= DATASET RECORDS =
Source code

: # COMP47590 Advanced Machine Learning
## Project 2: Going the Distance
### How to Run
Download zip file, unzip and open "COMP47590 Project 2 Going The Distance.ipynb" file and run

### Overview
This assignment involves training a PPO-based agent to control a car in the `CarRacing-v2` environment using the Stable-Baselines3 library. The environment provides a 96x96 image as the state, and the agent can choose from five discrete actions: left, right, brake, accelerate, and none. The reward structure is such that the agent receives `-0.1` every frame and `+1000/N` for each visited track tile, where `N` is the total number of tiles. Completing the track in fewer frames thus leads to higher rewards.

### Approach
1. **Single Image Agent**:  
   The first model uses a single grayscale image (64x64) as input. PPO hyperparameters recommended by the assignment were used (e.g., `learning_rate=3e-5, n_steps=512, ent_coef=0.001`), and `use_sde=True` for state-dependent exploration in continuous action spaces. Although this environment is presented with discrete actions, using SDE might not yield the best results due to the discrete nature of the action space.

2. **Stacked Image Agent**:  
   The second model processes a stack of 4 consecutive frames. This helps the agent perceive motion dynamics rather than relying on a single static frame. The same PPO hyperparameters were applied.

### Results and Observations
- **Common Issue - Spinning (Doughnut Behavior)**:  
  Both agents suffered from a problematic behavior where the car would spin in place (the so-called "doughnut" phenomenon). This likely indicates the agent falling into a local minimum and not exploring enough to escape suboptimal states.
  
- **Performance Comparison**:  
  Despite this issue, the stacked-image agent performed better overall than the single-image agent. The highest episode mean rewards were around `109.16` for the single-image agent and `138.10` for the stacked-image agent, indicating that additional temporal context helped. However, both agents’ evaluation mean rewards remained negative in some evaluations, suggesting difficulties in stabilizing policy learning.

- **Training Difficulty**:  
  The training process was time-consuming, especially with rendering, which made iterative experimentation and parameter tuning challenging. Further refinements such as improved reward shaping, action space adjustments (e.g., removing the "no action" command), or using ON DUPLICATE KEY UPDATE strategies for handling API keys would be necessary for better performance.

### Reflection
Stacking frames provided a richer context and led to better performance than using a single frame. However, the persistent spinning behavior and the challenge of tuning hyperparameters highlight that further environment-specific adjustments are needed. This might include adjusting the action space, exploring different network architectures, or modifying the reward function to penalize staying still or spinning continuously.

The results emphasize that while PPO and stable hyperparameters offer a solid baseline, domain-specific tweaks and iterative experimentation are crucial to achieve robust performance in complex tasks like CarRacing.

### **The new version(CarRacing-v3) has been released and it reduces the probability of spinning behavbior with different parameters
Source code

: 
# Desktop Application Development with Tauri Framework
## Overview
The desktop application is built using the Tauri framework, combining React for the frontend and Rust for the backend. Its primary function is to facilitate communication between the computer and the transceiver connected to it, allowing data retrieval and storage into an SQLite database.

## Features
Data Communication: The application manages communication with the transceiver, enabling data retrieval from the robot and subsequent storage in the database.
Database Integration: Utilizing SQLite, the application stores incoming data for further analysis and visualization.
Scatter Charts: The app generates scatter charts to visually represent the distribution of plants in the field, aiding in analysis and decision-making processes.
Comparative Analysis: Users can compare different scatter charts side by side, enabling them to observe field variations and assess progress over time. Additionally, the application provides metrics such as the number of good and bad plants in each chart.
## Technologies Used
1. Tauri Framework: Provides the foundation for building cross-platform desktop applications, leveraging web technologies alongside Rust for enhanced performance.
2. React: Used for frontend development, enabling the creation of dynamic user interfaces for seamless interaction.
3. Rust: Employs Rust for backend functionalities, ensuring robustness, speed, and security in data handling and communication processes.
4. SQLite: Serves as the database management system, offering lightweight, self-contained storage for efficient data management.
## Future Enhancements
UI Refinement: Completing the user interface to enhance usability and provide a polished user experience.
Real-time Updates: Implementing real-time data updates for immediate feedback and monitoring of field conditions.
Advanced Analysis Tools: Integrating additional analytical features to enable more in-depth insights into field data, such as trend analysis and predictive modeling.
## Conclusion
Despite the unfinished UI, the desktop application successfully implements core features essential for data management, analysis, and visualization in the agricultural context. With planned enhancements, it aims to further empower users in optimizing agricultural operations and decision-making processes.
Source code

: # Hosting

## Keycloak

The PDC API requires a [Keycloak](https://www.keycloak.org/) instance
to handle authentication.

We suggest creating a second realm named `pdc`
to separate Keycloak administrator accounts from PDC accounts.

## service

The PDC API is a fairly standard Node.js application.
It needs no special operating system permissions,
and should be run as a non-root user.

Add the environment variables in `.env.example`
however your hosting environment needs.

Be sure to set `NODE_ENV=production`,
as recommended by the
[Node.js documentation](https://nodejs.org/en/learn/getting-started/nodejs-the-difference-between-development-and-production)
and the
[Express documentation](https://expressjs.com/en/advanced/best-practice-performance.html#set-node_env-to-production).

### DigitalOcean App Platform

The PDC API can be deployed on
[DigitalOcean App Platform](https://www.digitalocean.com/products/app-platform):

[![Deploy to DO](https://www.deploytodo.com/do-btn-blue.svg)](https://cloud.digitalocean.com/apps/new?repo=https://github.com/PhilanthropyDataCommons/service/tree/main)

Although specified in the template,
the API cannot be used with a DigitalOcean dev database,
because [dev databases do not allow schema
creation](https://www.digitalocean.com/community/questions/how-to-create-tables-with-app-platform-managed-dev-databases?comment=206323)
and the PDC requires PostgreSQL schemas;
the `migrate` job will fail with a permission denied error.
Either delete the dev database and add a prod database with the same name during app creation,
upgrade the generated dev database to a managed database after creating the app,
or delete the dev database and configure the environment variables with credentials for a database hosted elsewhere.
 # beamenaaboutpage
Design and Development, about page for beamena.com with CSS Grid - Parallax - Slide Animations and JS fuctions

==

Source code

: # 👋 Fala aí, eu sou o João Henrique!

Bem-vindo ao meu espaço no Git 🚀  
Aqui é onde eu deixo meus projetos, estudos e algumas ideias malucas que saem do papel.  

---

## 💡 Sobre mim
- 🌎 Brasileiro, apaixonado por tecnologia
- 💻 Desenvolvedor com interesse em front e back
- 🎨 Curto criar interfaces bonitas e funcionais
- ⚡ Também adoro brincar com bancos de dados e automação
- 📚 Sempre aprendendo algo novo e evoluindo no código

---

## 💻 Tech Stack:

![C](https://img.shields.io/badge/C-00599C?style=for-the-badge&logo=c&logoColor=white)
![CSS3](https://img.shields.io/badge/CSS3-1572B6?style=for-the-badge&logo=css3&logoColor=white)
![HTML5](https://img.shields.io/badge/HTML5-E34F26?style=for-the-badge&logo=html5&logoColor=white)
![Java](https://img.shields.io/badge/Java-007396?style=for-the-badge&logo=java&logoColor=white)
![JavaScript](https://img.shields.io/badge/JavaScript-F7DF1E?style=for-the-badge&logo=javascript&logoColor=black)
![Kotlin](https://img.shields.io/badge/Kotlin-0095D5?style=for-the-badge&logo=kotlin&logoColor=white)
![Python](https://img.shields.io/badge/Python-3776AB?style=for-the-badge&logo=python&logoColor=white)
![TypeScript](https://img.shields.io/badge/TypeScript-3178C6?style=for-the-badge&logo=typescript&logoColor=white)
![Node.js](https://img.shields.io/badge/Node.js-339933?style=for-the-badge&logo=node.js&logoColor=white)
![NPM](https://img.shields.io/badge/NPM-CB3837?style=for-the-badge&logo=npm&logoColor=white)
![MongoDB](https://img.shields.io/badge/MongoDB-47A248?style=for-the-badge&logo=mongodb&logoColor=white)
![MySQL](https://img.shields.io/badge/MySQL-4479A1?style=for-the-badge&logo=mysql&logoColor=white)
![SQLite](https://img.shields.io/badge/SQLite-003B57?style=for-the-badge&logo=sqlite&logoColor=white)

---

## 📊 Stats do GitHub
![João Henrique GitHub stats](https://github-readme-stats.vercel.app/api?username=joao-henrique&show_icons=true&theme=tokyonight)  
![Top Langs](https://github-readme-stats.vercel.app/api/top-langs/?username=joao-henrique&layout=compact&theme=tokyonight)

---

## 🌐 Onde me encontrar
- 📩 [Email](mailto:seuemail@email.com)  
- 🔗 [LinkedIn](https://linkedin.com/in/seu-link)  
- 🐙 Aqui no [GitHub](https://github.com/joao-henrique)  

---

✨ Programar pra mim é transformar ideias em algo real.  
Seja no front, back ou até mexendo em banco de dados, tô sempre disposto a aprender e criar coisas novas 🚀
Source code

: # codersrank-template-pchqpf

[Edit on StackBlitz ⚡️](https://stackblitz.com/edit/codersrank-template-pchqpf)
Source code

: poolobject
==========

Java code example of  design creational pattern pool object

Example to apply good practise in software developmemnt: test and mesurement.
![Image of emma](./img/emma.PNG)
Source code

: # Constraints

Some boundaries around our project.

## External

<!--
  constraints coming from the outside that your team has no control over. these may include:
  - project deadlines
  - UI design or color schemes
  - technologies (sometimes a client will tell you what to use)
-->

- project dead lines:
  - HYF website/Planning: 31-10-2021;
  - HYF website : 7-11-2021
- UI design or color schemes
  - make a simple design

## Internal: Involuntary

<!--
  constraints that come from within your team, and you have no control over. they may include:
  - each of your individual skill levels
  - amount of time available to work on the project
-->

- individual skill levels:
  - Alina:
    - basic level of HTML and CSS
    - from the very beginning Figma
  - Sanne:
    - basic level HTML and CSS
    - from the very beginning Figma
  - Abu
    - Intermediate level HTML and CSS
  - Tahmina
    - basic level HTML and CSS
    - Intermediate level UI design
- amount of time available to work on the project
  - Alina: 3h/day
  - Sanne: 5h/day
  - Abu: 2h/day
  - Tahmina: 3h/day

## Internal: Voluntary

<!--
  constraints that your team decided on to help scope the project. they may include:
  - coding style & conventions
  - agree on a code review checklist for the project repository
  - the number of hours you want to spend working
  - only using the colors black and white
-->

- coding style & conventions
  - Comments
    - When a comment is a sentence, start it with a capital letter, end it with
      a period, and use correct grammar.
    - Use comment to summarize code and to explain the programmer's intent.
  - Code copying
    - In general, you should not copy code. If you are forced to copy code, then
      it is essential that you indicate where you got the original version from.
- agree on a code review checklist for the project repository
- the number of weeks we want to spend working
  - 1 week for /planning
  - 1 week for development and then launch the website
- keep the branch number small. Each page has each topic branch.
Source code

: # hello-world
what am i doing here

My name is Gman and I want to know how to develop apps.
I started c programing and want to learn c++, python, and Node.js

==

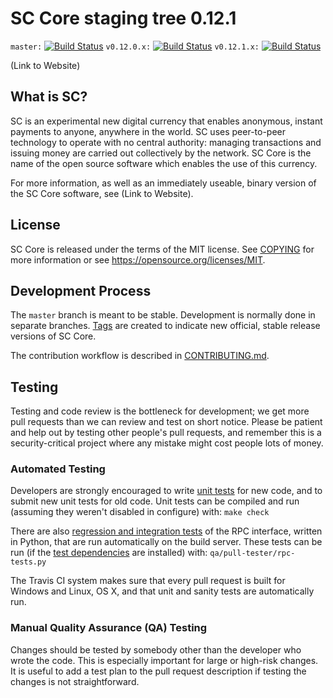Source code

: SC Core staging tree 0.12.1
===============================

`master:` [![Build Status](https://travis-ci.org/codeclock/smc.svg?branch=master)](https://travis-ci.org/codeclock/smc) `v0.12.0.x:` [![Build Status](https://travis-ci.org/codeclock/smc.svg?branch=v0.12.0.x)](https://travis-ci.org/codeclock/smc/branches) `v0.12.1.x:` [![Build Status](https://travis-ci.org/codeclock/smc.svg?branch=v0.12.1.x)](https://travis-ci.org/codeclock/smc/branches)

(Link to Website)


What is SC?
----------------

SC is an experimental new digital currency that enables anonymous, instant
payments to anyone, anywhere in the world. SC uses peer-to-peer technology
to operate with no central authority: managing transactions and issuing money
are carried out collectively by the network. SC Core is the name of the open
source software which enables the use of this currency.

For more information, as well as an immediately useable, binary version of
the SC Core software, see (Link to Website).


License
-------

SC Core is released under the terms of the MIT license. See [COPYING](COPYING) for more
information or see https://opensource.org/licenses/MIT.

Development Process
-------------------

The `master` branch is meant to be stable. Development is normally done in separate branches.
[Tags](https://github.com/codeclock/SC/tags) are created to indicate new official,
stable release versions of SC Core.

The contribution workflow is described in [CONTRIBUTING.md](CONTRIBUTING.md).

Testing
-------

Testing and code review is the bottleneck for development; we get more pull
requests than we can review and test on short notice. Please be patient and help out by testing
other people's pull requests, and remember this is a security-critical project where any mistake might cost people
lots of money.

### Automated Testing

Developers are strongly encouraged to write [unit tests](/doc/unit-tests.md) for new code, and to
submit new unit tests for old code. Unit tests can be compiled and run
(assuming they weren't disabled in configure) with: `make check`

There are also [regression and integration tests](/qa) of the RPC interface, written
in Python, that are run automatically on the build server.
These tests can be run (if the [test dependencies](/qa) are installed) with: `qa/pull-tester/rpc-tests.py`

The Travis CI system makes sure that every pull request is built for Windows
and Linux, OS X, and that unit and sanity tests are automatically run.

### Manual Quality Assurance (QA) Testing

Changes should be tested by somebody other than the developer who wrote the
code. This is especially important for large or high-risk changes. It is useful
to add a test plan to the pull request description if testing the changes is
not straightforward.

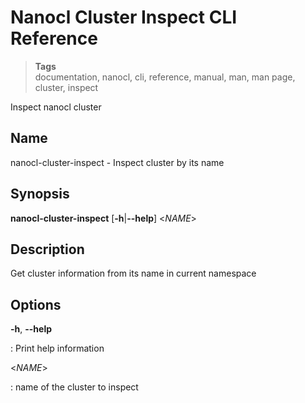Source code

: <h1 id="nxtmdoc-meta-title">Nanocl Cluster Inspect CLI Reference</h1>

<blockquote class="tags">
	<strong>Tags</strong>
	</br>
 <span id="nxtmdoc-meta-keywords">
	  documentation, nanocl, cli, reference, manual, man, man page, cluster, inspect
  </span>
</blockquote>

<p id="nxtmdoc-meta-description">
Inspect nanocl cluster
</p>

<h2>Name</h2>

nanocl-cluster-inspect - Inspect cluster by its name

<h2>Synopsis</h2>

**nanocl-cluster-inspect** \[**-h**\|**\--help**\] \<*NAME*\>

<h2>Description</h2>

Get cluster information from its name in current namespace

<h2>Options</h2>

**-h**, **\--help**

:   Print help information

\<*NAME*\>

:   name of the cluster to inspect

= WORK TO BE COMPLETED =
Take each line of the material that contains the word "world" and list it.

= THE ANSWER =
: # hello-world
payments to anyone, anywhere in the world. SC uses peer-to-peer technology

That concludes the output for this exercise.